There are pros and cons to live plants. Live plants are a natural filter for your tank, they consume heavy metals, phosphates, nitrates, etc. They provide food for some fish to nibble on (platies, mollies, plecos), hiding and shelter for others. They provide another soucre of oxygen to the tank and in general they look better than artifical plants/decor.

But like you stated, they often come with uninvited guests like snails, which are not all that bad as they help clean a tank, but if not kept in check can overrun a tank. Plants differ in their requirement for light and nutrients, so extra care is required for a planted tank. Plants do not create more algae, but they consume certain compounds. If these compounds are defficient this can allow certain algae to grow. However in a plantless tank algae has free reign given the right parameters.

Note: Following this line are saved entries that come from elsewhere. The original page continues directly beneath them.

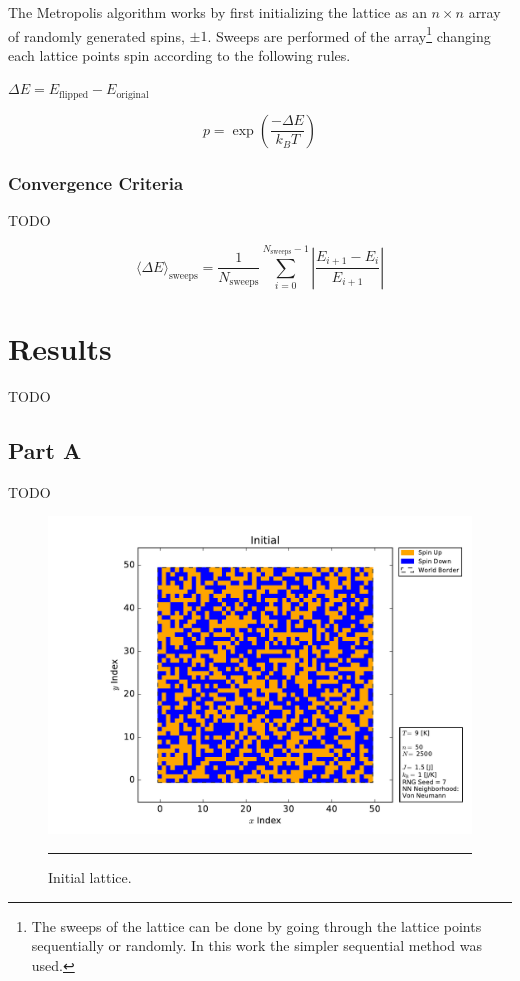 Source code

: \documentclass[notitlepage,aps,prd,nofootinbib]{revtex4-1}
\begin{document}
The Metropolis algorithm works by first initializing the lattice as an $n\times n$ array of randomly generated spins, $\pm 1$. Sweeps are performed of the array\footnote{The sweeps of the lattice can be done by going through the lattice points sequentially or randomly. In this work the simpler sequential method was used.} changing each lattice points spin according to the following rules.

$\Delta E = E_{\mathrm{flipped}} - E_{\mathrm{original}}$


\begin{equation}
\label{eq:p}
p = \exp\left(\frac{-\Delta E}{k_{B} T}\right)
\end{equation}



\subsubsection{Convergence Criteria}
\label{subsubsec:convergence}
TODO


\begin{equation}
\label{eq:histE}
\langle \Delta E \rangle_{\mathrm{sweeps}} = \frac{1}{N_{\mathrm{sweeps}}} \sum_{i=0}^{N_{\mathrm{sweeps}}-1} \left|\frac{ E_{i+1} - E_{i}}{E_{i+1}}\right|
\end{equation}



\section{Results}
\label{sec:results}
TODO


\subsection{Part A}
\label{subsec:results_part_a}
TODO


\begin{figure}[!htbc]
  \centering
  \includegraphics[width=.72\textwidth]{../output/plots_for_paper_von_neumann/part_a/initial.pdf}
	{\par\nobreak\rule[9pt]{35em}{0.5pt}\vspace{-5mm}}
	\caption{Initial lattice.}
	\label{fig:initial}
\end{figure}
\end{document}
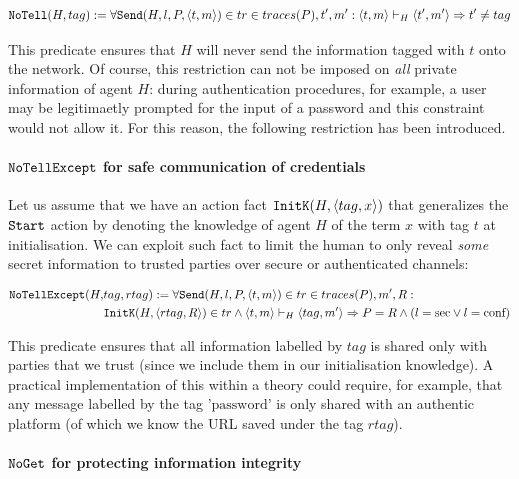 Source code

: \documentclass{article}
\newcommand{\mono}[1]{\textrm{\tt #1}}
\begin{document}
\begin{equation*}
    \mono{NoTell}(H, tag) := \forall \mono{Send}(H, l, P, \langle t,m \rangle) \in tr \in traces(P), t', m' : \langle t, m \rangle \vdash_H \langle t', m' \rangle \Rightarrow t' \not = tag
\end{equation*}

This predicate ensures that $H$ will never send the information tagged with $t$ onto the network. Of course, this restriction can not be imposed on \textit{all} private information of agent $H$: during authentication procedures, for example, a user may be legitimaetly prompted for the input of a password and this constraint would not allow it. For this reason, the following restriction has been introduced.

\paragraph{$\mono{NoTellExcept}$ for safe communication of credentials}

Let us assume that we have an action fact $\mono{InitK}(H, \langle tag, x \rangle)$ that generalizes the $\mono{Start}$ action by denoting the knowledge of agent $H$ of the term $x$ with tag $t$ at initialisation. We can exploit such fact to limit the human to only reveal \textit{some} secret information to trusted parties over secure or authenticated channels:

\begin{align*}
    \mono{NoTellExcept}(H,&tag,rtag) := \forall \mono{Send}(H,l,P,\langle t,m \rangle) \in tr \in traces(P), m', R : \\
    &\mono{InitK}(H, \langle rtag, R \rangle) \in tr \land \langle t,m \rangle \vdash_H \langle tag, m' \rangle \Rightarrow P = R \land (l=\textrm{sec} \lor l = \textrm{conf})
\end{align*}

This predicate ensures that all information labelled by $tag$ is shared only with parties that we trust (since we include them in our initialisation knowledge). A practical implementation of this within a theory could require, for example, that any message labelled by the tag $\textrm{'password'}$ is only shared with an authentic platform (of which we know the URL saved under the tag $rtag$).

\paragraph{$\mono{NoGet}$ for protecting information integrity}
\end{document}

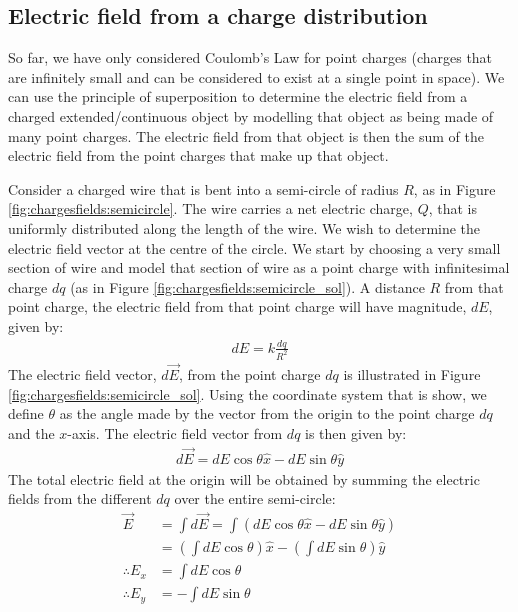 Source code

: \subsection{Electric field from a charge distribution}
So far, we have only considered Coulomb's Law for point charges (charges that are infinitely small and can be considered to exist at a single point in space). We can use the principle of superposition to determine the electric field from a charged extended/continuous object by modelling that object as being made of many point charges. The electric field from that object is then the sum of the electric field from the point charges that make up that object. 

Consider a charged wire that is bent into a semi-circle of radius $R$, as in Figure \ref{fig:chargesfields:semicircle}. The wire carries a net electric charge, $Q$, that is uniformly distributed along the length of the wire. We wish to determine the electric field vector at the centre of the circle. 
We start by choosing a very small section of wire and model that section of wire as a point charge with infinitesimal charge $dq$ (as in Figure \ref{fig:chargesfields:semicircle_sol}). A distance $R$ from that point charge, the electric field from that point charge will have magnitude, $dE$, given by:
\begin{align*}
dE=k\frac{dq}{R^2}
\end{align*}
The electric field vector, $d\vec E$, from the point charge $dq$ is illustrated in Figure \ref{fig:chargesfields:semicircle_sol}.
Using the coordinate system that is show, we define $\theta$ as the angle made by the vector from the origin to the point charge $dq$ and the $x$-axis. The electric field vector from $dq$ is then given by:
\begin{align*}
d\vec E = dE\cos\theta \hat x - dE\sin\theta \hat y
\end{align*}
The total electric field at the origin will be obtained by summing the electric fields from the different $dq$ over the entire semi-circle:
\begin{align*}
\vec E &= \int d\vec E = \int \left(dE\cos\theta \hat x - dE\sin\theta \hat y\right)\\
&=\left( \int dE\cos\theta \right)\hat x -\left( \int dE\sin\theta \right)\hat y\\
\therefore E_x &= \int dE\cos\theta\\
\therefore E_y &= -\int dE\sin\theta\\
\end{align*}
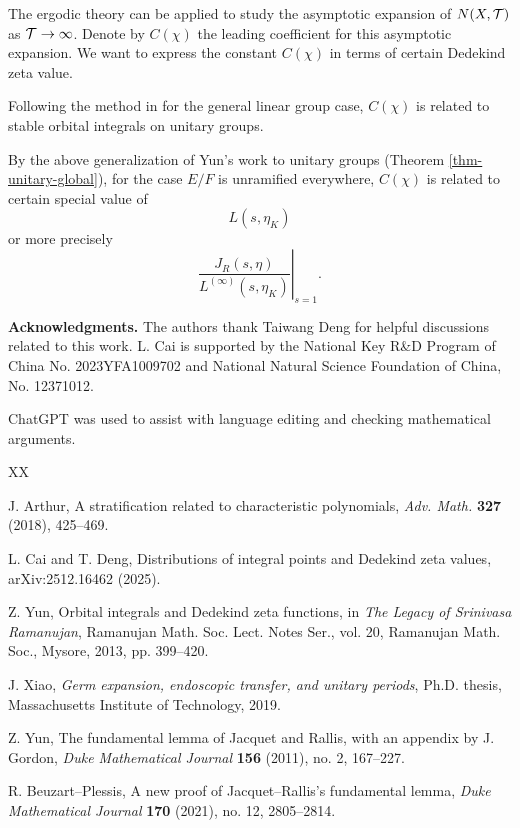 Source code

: \documentclass[a4paper]{amsart}
\newcommand{\sk}{\medskip}\newcommand{\bsk}{\bigskip}
\newcommand{\ra}{\rightarrow} \newcommand{\imp}{\Longrightarrow}
\newcommand{\s}{\sk\noindent}\newcommand{\bigs}{\bsk\noindent}
\theoremstyle{plain}
\theoremstyle{remark} \newtheorem{remark}[thm]{Remark}
\theoremstyle{exercise} \newtheorem{exercise}[thm]{Exercise}
\theoremstyle{example} \newtheorem{example}[thm]{Example}
\theoremstyle{question} \newtheorem{question}[thm]{Question}
\theoremstyle{assumption} \newtheorem{assumption}[thm]{Assumption}
\numberwithin{equation}{section}
\begin{document}
The ergodic theory can be applied to study the asymptotic expansion
of $N(X,{\mathcal {T}})$ as $\CT \ra \infty$. Denote by $C(\chi)$ the leading coefficient for this asymptotic expansion. We want to express the constant $C(\chi)$ in terms of certain Dedekind zeta value.  

Following the method in  \cite{CD25} for the general linear group case, $C(\chi)$ is related to stable orbital integrals on unitary groups. 

By the above generalization of Yun's work to unitary groups (Theorem \ref{thm-unitary-global}), for the case $E/F$ is unramified everywhere, $C(\chi)$ is related to certain special value of
\[ L(s,\eta_K)\]
or more precisely
\[\left. \frac{J_R(s,\eta)}{L^{(\infty)}(s,\eta_K)} \right|_{s=1}.\]


\medskip
\noindent\textbf{Acknowledgments.}
The authors thank Taiwang Deng for helpful discussions
related to this work. L. Cai is supported by the National Key R\&D Program of China No. 2023YFA1009702 and National Natural Science Foundation of China, No. 12371012. 

\s{\bf Use of artificial intelligence.} ChatGPT was used to assist with language editing and checking mathematical arguments.

\begin{thebibliography}{XX}

J. Arthur,
A stratification related to characteristic polynomials,
{\em Adv. Math.} {\bf 327} (2018), 425--469.

L. Cai and T. Deng,
Distributions of integral points and Dedekind zeta values,
arXiv:2512.16462 (2025).

Z. Yun,
Orbital integrals and Dedekind zeta functions,
in {\em The Legacy of Srinivasa Ramanujan},
Ramanujan Math. Soc. Lect. Notes Ser., vol. 20,
Ramanujan Math. Soc., Mysore, 2013, pp. 399--420.


J. Xiao,
{\em Germ expansion, endoscopic transfer, and unitary periods},
Ph.D. thesis, Massachusetts Institute of Technology, 2019.

Z. Yun, 
The fundamental lemma of Jacquet and Rallis, with an appendix by J. Gordon,  {\em Duke Mathematical Journal} {\bf 156} (2011), no. 2, 167--227.

R. Beuzart--Plessis, 
A new proof of Jacquet--Rallis’s fundamental lemma, 
{\em Duke Mathematical Journal} {\bf 170} (2021), no. 12, 2805--2814.
\end{thebibliography}
\end{document}
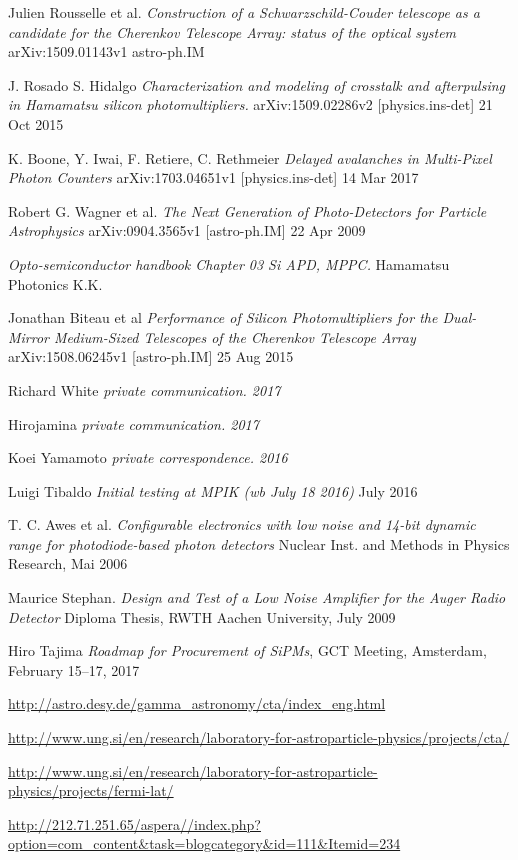 \documentclass[12pt,article,type=msc,colorback,accentcolor=tud9c]{tudthesis}
\begin{document}
\begin{thebibliography}{12}
 Julien Rousselle et al. \textit{Construction of a Schwarzschild-Couder telescope as a candidate for the Cherenkov Telescope Array: status of the optical system}  arXiv:1509.01143v1 astro-ph.IM

 J. Rosado S. Hidalgo \textit{Characterization and modeling of crosstalk and afterpulsing in Hamamatsu silicon photomultipliers.} arXiv:1509.02286v2 [physics.ins-det] 21 Oct 2015

 K. Boone, Y. Iwai, F. Retiere, C. Rethmeier \textit{Delayed avalanches in Multi-Pixel Photon Counters} arXiv:1703.04651v1 [physics.ins-det] 14 Mar 2017

 Robert G. Wagner et al. \textit{The Next Generation of Photo-Detectors for Particle Astrophysics} arXiv:0904.3565v1 [astro-ph.IM] 22 Apr 2009

 \textit{Opto-semiconductor handbook Chapter 03 Si APD, MPPC.} Hamamatsu Photonics K.K.

 Jonathan Biteau et al \textit{Performance of Silicon Photomultipliers for the Dual-Mirror Medium-Sized Telescopes of the Cherenkov Telescope Array} arXiv:1508.06245v1 [astro-ph.IM] 25 Aug 2015

 Richard White \textit{private communication. 2017}

 Hirojamina \textit{private communication. 2017}

 Koei Yamamoto \textit{private correspondence. 2016}

 Luigi Tibaldo \textit{Initial testing at MPIK (wb July 18 2016)} July 2016

 T. C. Awes et al. \textit{Configurable electronics with low noise and 14-bit dynamic range for photodiode-based photon detectors} Nuclear Inst. and Methods in Physics Research,  Mai 2006

 Maurice Stephan. \textit{Design and Test of a Low Noise Amplifier for the Auger Radio Detector} Diploma Thesis, RWTH Aachen University, July 2009

 Hiro Tajima \textit{Roadmap for Procurement of SiPMs}, GCT Meeting, Amsterdam, February 15–17, 2017

\url{http://astro.desy.de/gamma_astronomy/cta/index_eng.html}

\url{http://www.ung.si/en/research/laboratory-for-astroparticle-physics/projects/cta/}

\url{http://www.ung.si/en/research/laboratory-for-astroparticle-physics/projects/fermi-lat/}

\url{http://212.71.251.65/aspera//index.php?option=com_content&task=blogcategory&id=111&Itemid=234}

\end{thebibliography}
\end{document}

When stocking a tank with plants the number one rule is to put in a lot of plants. This prevents most algae from being able to compete for nutrients. Basically it comes down to how much work you can or want to put into a tank and doing your homework before purchasing a particular plant to match your tank.
 

·
Registered
Joined
·
133 Posts
Discussion Starter · #3 ·
So does a planted tank need a lot of natural light?
The tanks will be in a basement that has two windows.
Not much natural light.
Would that affect the plants?

If purchasing plants, would it be possible to .. "detoxify" them to get rid of any uninvited guests?
 

·
Registered
Joined
·
56 Posts
Actually, you can TOXIFY instead.

You can use either unscented household bleach or Potassium Permanganate.

When using BLEACH, you will want to soak the plant for five minutes in a solution of 1-2 cups bleach to a gallon of water. Then make a bucket of dechlorinated water and soak the plant in there for five minutes. Rinse well, and you're good to go.

You can also use POTASSIUM PERMANGANATE. Mix a solution of 1/2 teaspoon Potassium Permanganate and a gallon of water, and soak for 15 minutes. Rinse well.

The potassium method is less effective, but less damaging on fragile plants. You don't want to use bleach on delicate ones...

Also, don't get the Potassium Permanganate on your clothes or skin. It is not pleasant...
 

·
Registered
Joined
·
133 Posts
Discussion Starter · #5 ·
thanks for your replies.

where can I get the potassium?

and also, how many plants should i have for the 30 gallon and 10 gallon?
 

·
Registered
Joined
·
48 Posts
Hi,

natural light promotes algae growth, so the less natural light the tank gets the better.

Snails are actually good for your tank, and if they overrun it there's too much food for them. A snail population explosion is a sure sign that you feed to much (which might have spoiled your water in the first place and caused the fish to die). They are best kept in check with a lot less flake food thrown in. Sorry to put it so bluntly, but that's just the way it is...

If you want to eradiacte any unwelcome guests from new plants you can also simply use carbonated water - the bubblier the better. Douse the plants for about 20 seconds - not longer, sensitive plants like baby tears suffer from being exposed to this too long. The low pH in combination with the high CO2 content kills any live "guests" on these plants. Possible eggs are not hurt though, but the other methods do not do anything to these either. If you want to make totally sure that there are no inhabitants in these plants you don't want to introduce into your tank keep the plants separately for two weeks after the carbonated-water cure and after that period, douse them again.

Cheers
Ulli
 

·
fishboydanny
Joined
·
584 Posts
how about CONTROLLING the population of snail with a couple yoyo loaches? in the ten you only need one..... I've heard that these guys are so good that you'll rarely see a single pest snail....
 

·
Registered
Joined
·
133 Posts
Discussion Starter · #9 ·
Thank you forall your input...
Ulli Bauer - I got my first "live plant" when I just got my 10 gallon aquarium. Before my tropical fish I had goldfish. They would eat whatever was put in the tank, so I may have been over feeding my tropical.

Fishboydanny1 - i don't have much room in my tanks. How big do yo-yo loaches get? do they aid in keeping the >tank< clean, like pleco's or catfish?